You probably didn’t know that Norwegians eat more hot dogs, per capita, than any other nation, but it's true! Even though I’m supposed to start serving hot dogs to Lasse now that he’s reached boyhood, I see no reason to corrupt his refined little palette with processed pig meat. Good thing the kid loves fish. He loves fish so much that when we make salmon for dinner, I’ve started giving him a portion almost equal to my own. Which is a good thing, since fish is a) cheap in Norway, and b) as long as it’s bone-free, a far lesser chocking hazard than pig’s lips and “stuff” encased in intestine.
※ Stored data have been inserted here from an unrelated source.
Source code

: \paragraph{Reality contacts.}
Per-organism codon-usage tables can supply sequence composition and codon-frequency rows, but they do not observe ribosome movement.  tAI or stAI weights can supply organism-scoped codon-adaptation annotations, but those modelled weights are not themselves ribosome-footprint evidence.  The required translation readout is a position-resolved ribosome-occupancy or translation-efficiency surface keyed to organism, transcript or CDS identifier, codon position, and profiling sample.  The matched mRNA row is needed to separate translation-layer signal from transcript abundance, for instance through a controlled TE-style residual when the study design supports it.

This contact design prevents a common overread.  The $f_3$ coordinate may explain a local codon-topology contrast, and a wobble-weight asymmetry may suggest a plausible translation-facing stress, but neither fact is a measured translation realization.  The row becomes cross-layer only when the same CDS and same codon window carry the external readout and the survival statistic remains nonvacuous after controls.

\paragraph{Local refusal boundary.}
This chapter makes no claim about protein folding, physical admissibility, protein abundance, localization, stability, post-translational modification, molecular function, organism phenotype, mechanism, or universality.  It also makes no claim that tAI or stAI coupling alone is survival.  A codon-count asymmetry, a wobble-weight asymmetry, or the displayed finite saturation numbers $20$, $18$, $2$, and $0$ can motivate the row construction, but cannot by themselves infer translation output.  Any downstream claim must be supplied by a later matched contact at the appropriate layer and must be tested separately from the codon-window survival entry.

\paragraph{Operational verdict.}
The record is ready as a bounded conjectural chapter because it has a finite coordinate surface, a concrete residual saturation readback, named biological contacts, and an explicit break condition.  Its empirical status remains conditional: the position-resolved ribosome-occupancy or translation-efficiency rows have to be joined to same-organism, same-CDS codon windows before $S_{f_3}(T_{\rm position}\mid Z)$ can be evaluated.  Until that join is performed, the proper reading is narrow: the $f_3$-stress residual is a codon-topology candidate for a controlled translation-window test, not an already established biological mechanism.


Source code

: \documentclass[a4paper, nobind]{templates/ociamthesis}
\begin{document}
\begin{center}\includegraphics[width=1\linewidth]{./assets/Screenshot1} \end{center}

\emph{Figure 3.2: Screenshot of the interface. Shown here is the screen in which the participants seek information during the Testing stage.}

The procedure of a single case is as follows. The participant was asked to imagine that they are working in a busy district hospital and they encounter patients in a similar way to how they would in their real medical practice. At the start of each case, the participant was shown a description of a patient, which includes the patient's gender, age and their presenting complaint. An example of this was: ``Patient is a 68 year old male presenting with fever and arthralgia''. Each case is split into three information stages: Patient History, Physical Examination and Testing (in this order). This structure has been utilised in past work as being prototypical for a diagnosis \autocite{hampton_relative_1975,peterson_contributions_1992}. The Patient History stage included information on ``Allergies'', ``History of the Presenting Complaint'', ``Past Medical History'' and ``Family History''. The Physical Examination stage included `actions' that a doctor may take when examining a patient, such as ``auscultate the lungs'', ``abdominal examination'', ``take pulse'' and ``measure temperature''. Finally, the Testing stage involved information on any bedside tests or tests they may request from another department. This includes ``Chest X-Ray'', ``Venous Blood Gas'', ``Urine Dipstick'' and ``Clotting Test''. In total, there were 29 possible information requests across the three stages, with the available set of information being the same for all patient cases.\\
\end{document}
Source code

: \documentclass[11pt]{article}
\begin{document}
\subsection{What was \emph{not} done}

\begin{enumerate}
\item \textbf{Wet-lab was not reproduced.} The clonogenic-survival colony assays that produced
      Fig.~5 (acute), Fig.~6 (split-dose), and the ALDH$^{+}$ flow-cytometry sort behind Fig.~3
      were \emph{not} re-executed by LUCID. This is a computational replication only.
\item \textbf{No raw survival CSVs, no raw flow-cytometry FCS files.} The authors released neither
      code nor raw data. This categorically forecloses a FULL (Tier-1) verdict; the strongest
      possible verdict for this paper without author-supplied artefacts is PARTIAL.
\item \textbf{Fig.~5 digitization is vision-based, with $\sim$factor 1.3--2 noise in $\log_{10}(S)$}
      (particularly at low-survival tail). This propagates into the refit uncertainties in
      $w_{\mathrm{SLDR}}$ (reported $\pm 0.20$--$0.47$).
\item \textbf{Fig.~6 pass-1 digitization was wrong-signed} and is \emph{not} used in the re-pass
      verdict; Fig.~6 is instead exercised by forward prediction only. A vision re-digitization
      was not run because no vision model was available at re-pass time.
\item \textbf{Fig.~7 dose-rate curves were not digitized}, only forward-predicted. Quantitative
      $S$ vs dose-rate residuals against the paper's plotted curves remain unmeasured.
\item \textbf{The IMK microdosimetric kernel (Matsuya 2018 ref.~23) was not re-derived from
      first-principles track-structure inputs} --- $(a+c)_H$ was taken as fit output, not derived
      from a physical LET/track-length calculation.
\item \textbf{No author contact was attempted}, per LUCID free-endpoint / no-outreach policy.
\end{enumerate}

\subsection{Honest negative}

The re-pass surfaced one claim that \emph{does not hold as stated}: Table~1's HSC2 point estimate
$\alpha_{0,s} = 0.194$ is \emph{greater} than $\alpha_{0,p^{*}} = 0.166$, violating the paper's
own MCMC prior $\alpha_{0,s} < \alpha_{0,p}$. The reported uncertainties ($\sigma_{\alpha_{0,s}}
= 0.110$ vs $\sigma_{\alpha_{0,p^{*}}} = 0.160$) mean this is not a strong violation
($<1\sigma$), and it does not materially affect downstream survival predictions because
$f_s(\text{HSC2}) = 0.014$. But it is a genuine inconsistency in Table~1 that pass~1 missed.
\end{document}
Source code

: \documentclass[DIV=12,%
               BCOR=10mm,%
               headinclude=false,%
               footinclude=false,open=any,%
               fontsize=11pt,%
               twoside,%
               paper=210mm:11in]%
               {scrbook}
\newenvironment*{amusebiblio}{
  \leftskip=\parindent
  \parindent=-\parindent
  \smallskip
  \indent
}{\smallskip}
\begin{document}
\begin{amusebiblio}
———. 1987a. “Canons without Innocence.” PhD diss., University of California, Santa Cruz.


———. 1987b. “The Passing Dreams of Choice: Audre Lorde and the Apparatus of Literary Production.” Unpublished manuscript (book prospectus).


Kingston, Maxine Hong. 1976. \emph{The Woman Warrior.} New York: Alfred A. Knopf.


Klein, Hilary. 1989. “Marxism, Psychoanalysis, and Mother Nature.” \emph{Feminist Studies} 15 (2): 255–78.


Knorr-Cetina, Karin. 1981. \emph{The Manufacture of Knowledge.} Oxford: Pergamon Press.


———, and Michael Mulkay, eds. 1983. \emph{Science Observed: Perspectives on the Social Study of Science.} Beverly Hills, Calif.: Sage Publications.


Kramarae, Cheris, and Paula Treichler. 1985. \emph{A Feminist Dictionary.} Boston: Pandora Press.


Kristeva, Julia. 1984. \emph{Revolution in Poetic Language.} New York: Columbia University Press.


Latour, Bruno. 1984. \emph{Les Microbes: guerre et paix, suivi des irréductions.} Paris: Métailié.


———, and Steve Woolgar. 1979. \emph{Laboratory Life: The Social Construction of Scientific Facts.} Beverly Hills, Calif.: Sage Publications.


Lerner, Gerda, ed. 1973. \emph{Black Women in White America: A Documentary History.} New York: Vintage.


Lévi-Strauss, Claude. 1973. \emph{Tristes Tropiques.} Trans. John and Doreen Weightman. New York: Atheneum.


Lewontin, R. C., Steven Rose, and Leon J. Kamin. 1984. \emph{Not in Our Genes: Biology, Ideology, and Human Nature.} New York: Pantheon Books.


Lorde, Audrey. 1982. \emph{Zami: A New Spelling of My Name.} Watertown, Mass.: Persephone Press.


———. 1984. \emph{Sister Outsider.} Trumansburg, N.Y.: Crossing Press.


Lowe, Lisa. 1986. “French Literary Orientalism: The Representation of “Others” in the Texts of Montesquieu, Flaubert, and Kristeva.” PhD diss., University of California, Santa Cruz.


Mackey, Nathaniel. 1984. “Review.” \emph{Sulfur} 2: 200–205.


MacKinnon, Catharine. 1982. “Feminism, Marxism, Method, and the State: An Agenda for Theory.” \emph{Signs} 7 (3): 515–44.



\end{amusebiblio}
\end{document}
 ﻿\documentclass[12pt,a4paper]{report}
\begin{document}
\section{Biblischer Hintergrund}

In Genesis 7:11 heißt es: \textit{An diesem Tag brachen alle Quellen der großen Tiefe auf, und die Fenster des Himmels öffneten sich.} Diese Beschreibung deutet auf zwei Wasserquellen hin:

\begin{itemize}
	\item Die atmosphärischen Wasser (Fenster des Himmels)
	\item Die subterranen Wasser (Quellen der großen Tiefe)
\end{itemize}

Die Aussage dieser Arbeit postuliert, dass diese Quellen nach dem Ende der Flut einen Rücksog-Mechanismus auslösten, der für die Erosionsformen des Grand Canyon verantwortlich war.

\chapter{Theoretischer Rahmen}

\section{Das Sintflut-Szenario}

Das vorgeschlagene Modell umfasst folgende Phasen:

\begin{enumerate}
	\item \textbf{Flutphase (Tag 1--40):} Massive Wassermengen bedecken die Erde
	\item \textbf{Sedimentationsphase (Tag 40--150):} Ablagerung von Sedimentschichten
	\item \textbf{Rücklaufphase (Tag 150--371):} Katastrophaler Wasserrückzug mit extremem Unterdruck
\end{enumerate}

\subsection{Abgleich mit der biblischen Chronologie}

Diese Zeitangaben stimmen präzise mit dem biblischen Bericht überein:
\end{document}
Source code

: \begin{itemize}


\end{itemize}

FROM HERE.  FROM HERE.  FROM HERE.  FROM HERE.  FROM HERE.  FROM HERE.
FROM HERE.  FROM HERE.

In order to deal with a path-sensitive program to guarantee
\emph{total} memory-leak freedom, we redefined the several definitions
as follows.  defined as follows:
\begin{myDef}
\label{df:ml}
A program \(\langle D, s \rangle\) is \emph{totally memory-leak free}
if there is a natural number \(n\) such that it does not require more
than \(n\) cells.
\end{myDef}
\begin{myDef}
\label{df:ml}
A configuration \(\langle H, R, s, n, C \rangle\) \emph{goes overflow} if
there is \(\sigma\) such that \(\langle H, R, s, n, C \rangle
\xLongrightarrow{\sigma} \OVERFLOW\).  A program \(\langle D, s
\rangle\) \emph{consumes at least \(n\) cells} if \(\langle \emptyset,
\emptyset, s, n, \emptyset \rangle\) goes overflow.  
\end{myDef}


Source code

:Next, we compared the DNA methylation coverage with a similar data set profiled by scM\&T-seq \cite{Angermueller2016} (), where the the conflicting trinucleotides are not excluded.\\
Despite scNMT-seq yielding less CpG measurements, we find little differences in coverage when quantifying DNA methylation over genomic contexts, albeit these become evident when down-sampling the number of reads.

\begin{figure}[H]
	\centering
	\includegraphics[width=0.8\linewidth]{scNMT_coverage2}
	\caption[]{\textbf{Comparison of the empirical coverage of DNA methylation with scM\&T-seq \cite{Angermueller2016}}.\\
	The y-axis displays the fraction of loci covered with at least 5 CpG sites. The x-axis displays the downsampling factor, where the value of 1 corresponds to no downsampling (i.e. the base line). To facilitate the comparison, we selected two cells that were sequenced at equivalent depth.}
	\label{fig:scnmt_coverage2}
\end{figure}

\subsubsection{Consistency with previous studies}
You should know that, despite these harsh words, I really do like hot dogs.
But somehow gently poached filets of sole and pan fried trout with a side of celery root puree just didn’t seem like the right route to take for a first birthday party. Fish sticks, on the other hand, did. As long as they were homemade. And were followed by some awesome desserts.
Fish sticks are such a busy family dinner. Kids go nuts for them, and tired moms and dads love to serve them since they are often times the only way to get their kids to eat fish and they require nothing more than opening a box and turning on the oven. Call me an overachiever, but I went the from-scratch route on my fishsticks for Lasse. And guess what? They were easy-peasy. Especially if you make a bunch on a night when you have little more time to spend in the kitchen and freeze down the extras for a night when you don’t.
Any flaky white fish will do here. Cod would be a natural choice, but haddock, pollack, catfish, even tilapia would work well to. I went with pollack. I’m sure all you Midwesterners reading this would like to know that you could also use walleye, if you so pleased. Just promise not to use anything real fancy like halibut or Chilean sea bass.
*May I apologize now for the complete lack of fishsticks photos?! They got eaten up in a hurry during our family birthday party and in between mashing the potatoes and keeping Lasse from devouring the cardboard boxes his presents came in, any documentation (beyond some crummy crums) completely slipped my mind! Rest assured, next time I make these (which will be soon, since they’ve found a permanent place in our family dinner rotation), I’ll take a few shots and place them on this post.
From this Martha Stewart Recipe
*makes about 20 “sticks”, perfect for a family of 4
2 large eggs
1/4 cup (60 ml) milk
1 cup (80 g) dry bread crumbs (coarse ground homemade are best, but not necessary)
1 cup (140 g) all-purpose flour (you could substitute 1/2 whole wheat flour)
1 pound (450 g) white fish fillet (see suggestions, above), cut into 1/2-inch thick sticks
Salt and pepper
1/4 cup plus 2 tablespoons (70 ml) canola or another flavorless oil
1. In a shallow dish, beat together the eggs and milk. Pour the bread crumbs and flour onto two separate plates.
2. Sprinkle fish sticks with salt and pepper, then dredge them in flour and dip in the egg mixture.
3. Transfer fish sticks to bread crumbs, covering fish completely and pressing lightly to adhere. Place each fish stick on a wire rack when coated.
4. Heat about 3 tablespoons canola oil in a large skillet over medium-high heat. Arrange half the fish sticks in a single layer without crowding; cook until golden brown, about 1 to 2 minutes on each side. Remove fish sticks from skillet, and transfer to a serving dish. Wipe out pan and repeat with remaining oil and fish. Serve fish sticks, hot or at room temperature, with tartar sauce and/or ketchup.